The IRA fights no more but the Real IRA and Continuity IRA do. We can choose to ignore this or we can choose to acknowledge that not all is well in the State of Denmark.

Martin McGuinness, former IRA bigwig turned peacemaker, denounced those behind the attacks as "traitors" to the people of Ireland. I’m sure they consider him a traitor to their cause too. In every conflict, each side has its own truth. The more sides there are, the more truths there are, the harder the conflict is to resolve.

Mr McGuinness changed his mind regarding his own particular truth. But not everyone in Ireland accepts that unification is no longer on the cards. And the fact that, if put to a referendum, the motion of unification would be defeated in Northern Ireland due to demographic realities on the ground is not enough to change the hearts and turn the heads of those who are prepared to take up arms in the name of a cause – even a lost cause.

I don’t pretend to know what goes on in the heads of people who opt for violence in the defence of an idea. I don’t know how the brain gets to the conclusion that putting oneself in harm’s way and inflicting hurt on others is the way forward on a particular question.
But I know that for as long as these thoughts are being thought and for as long as we do not understand them, whatever solution we offer will leave some people dissatisfied.
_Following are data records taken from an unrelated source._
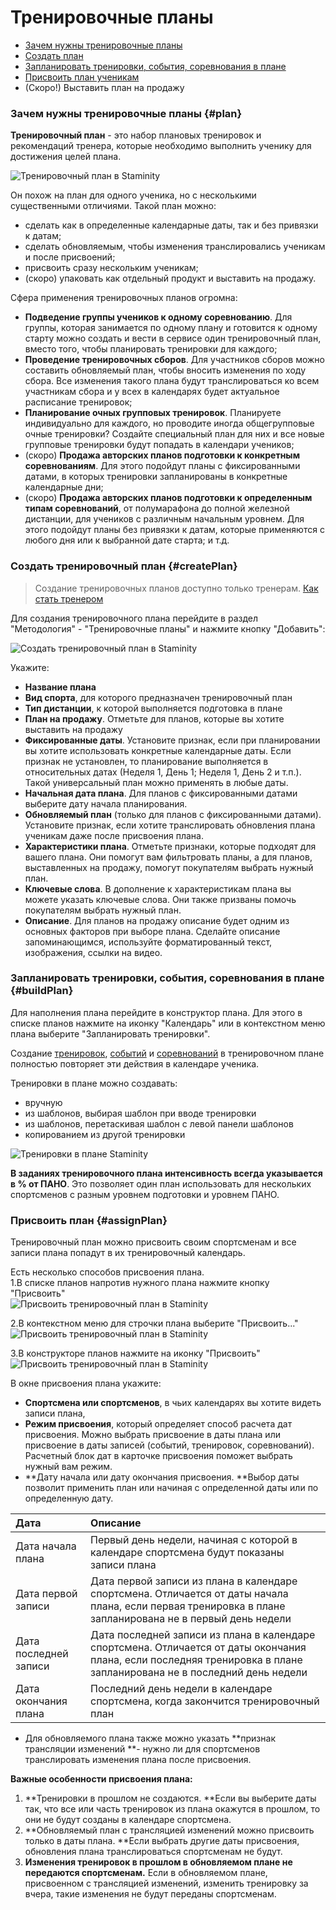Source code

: # Тренировочные планы

* [Зачем нужны тренировочные планы](#plan)
* [Создать план](#createPlan)
* [Запланировать тренировки, события, соревнования в плане](#buildPlan)
* [Присвоить план ученикам](#assignPlan)
* \(Скоро!\) Выставить план на продажу

### Зачем нужны тренировочные планы {#plan}

**Тренировочный план** - это набор плановых тренировок и рекомендаций тренера, которые необходимо выполнить ученику для достижения целей плана.

![Тренировочный план в Staminity](https://content.staminity.com/assets/images/methodology/training-plan-builder.png)

Он похож на план для одного ученика, но с несколькими существенными отличиями. Такой план можно:

* сделать как в определенные календарные даты, так и без привязки к датам;
* сделать обновляемым, чтобы изменения транслировались ученикам и после присвоений;
* присвоить сразу нескольким ученикам;
* \(скоро\) упаковать как отдельный продукт и выставить на продажу.

Сфера применения тренировочных планов огромна:

* **Подведение группы учеников к одному соревнованию**. Для группы, которая занимается по одному плану и готовится к одному старту можно создать и вести в сервисе один тренировочный план, вместо того, чтобы планировать тренировки для каждого;
* **Проведение тренировочных сборов**. Для участников сборов можно составить обновляемый план, чтобы вносить изменения по ходу сбора. Все изменения такого плана будут транслироваться ко всем участникам сбора и у всех в календарях будет актуальное расписание тренировок;
* **Планирование очных групповых тренировок**. Планируете индивидуально для каждого, но проводите иногда общегрупповые очные тренировки? Создайте специальный план для них и все новые групповые тренировки будут попадать в календари учеников;
* \(скоро\) **Продажа авторских планов подготовки к конкретным соревнованиям**. Для этого подойдут планы с фиксированными датами, в которых тренировки запланированы в конкретные календарные дни;
* \(скоро\) **Продажа авторских планов подготовки к определенным типам соревнований**, от полумарафона до полной железной дистанции, для учеников с различным начальным уровнем. Для этого подойдут планы без привязки к датам, которые применяются с любого дня или к выбранной дате старта;
  и т.д.

### Создать тренировочный план {#createPlan}

> Создание тренировочных планов доступно только тренерам. [Как стать тренером](/coaches/coaches-and-club-coaches.md#coach)

Для создания тренировочного плана перейдите в раздел "Методология" - "Тренировочные планы" и нажмите кнопку "Добавить":

![Создать тренировочный план в Staminity](https://content.staminity.com/assets/images/methodology/training-plan-create.png)

Укажите:

* **Название плана**
* **Вид спорта**, для которого предназначен тренировочный план
* **Тип дистанции**, к которой выполняется подготовка в плане
* **План на продажу**. Отметьте для планов, которые вы хотите выставить на продажу
* **Фиксированные даты**. Установите признак, если при планировании вы хотите использовать конкретные календарные даты. Если признак не установлен, то планирование выполняется в относительных датах \(Неделя 1, День 1; Неделя 1, День 2 и т.п.\). Такой универсальный план можно применять в любые даты.
* **Начальная дата плана**. Для планов с фиксированными датами выберите дату начала планирования.
* **Обновляемый план** \(только для планов с фиксированными датами\). Установите признак, если хотите транслировать обновления плана ученикам даже после присвоения плана. 
* **Характеристики плана**. Отметьте признаки, которые подходят для вашего плана. Они помогут вам фильтровать планы, а для планов, выставленных на продажу, помогут покупателям выбрать нужный план.
* **Ключевые слова**. В дополнение к характеристикам плана вы можете указать ключевые слова. Они также призваны помочь покупателям выбрать нужный план.
* **Описание**. Для планов на продажу описание будет одним из основных факторов при выборе плана. Сделайте описание запоминающимся, используйте форматированный текст, изображения, ссылки на видео. 

### Запланировать тренировки, события, соревнования в плане {#buildPlan}

Для наполнения плана перейдите в конструктор плана. Для этого в списке планов нажмите на иконку "Календарь" или в контекстном меню плана выберите "Запланировать тренировки".

Создание [тренировок](/basics/create-plan-activity.md), [событий](/basics/create-record.md) и [соревнований](/basics/competition.md) в тренировочном плане полностью повторяет эти действия в календаре ученика.

Тренировки в плане можно создавать:

* вручную
* из шаблонов, выбирая шаблон при вводе тренировки
* из шаблонов, перетаскивая шаблон с левой панели шаблонов
* копированием из другой тренировки

![Тренировки в плане Staminity](https://content.staminity.com/assets/images/methodology/training-plan-copy-paste.gif)

**В заданиях тренировочного плана интенсивность всегда указывается в % от ПАНО**. Это позволяет один план использовать для нескольких спортсменов с разным уровнем подготовки и уровнем ПАНО.

### Присвоить план {#assignPlan}

Тренировочный план можно присвоить своим спортсменам и все записи плана попадут в их тренировочный календарь.

Есть несколько способов присвоения плана.   
1.В списке планов напротив нужного плана нажмите кнопку "Присвоить"  
![Присвоить тренировочный план в Staminity](https://content.staminity.com/assets/images/methodology/training-plan-assign-from-list.png)

2.В контекстном меню для строчки плана выберите "Присвоить..."   
![Присвоить тренировочный план в Staminity](https://content.staminity.com/assets/images/methodology/training-plan-assign-from-menu.png)

3.В конструкторе планов нажмите на иконку "Присвоить"  
![Присвоить тренировочный план в Staminity](https://content.staminity.com/assets/images/methodology/training-plan-assign-from-builder.gif)

В окне присвоения плана укажите:

* **Спортсмена или спортсменов**, в чьих календарях вы хотите видеть записи плана,
* **Режим присвоения**, который определяет способ расчета дат присвоения. Можно выбрать присвоение в даты плана или присвоение в даты записей \(событий, тренировок, соревнований\). Расчетный блок дат в карточке присвоения поможет выбрать нужный вам режим.
* **Дату начала или дату окончания присвоения. **Выбор даты позволит применить план или начиная с определенной даты или по определенную дату. 

| Дата | Описание |
| :--- | :--- |
| Дата начала плана | Первый день недели, начиная с которой в календаре спортсмена будут показаны записи плана |
| Дата первой записи | Дата первой записи из плана в календаре спортсмена. Отличается от даты начала плана, если первая тренировка в плане запланирована не в первый день недели |
| Дата последней записи | Дата последней записи из плана в календаре спортсмена. Отличается от даты окончания плана, если последняя тренировка в плане запланирована не в последний день недели |
| Дата окончания плана | Последний день недели в календаре спортсмена, когда закончится тренировочный план |

* Для обновляемого плана также можно указать **признак трансляции изменений **- нужно ли для спортсменов транслировать изменения плана после присвоения.



**Важные особенности присвоения плана:**

1. **Тренировки в прошлом не создаются. **Если вы выберите даты так, что все или часть тренировок из плана окажутся в прошлом, то они не будут созданы в календаре спортсмена.
2. **Обновляемый план с трансляцией изменений можно присвоить только в даты плана. **Если выбрать другие даты присвоения, обновления плана транслироваться спортсменам не будут. 
3. **Изменения тренировок в прошлом в обновляемом плане не передаются спортсменам.** Если в обновляемом плане, присвоенном с трансляцией изменений, изменить тренировку за вчера, такие изменения не будут переданы спортсменам.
And if those people are the ones who are willing and able to take up arms to protest their dissatisfaction, then we have a problem that cannot be dismissed through sanitised language, describing murder as ‘terrorist outages’, destruction as ‘violent incidents’ and the, small-scale but undeniable, re-militarisation of northern Ireland’s youth as ‘statistically insignificant’.

And comparisons won’t help either.
Comparing Northern Ireland to the Basque country obfuscates the problem. The history and socio-economic background of the conflicts could not be more different. Same goes for their demands: ETA wants the Basque country to break away, most IRA offshoots want Ireland to unite. That’s a pretty big difference if you ask me.
Where the two resemble each other is in that the people living in the areas affected are far from unanimously behind the idea of independence or unity – and even those who share the vision and understand the sentiments are getting increasingly fed up with the violence.

But the thing about violence is that ignoring it never makes it go away.

The peace process should not be derailed by the violence, is the chorus coming out of both Stormont and Westminster.
And that is right.
But the peace process cannot afford to ignore the violence either.

Their goal may be utopian, their ranks may be depleted but the militants who don’t buy into the power-sharing experiment in Northern Ireland are still around and not sitting tight.

McGuinness can accuse them of betraying their people all he likes – chances are that’s exactly what they think of him as well.
And the problem is that they are ‘the people’ as much as McGuinness is. They are ‘the people’ as much as those embracing the peace process are.
And ‘the people’ remain divided. So the peace process remains shaky. And hard work is still needed. And a perfect peace is still a way away. And the ability to take peace for granted further still.

But the greatest enemy of a perfect peace, that can be taken for granted as ‘the way things are’, is not the violence right now. It’s the people who tell us that violence in Northern Ireland is inevitable. It’s the people who think the way things always were is the way things will always be.
It’s the people who cannot believe in a perfect peace even though they are working towards it.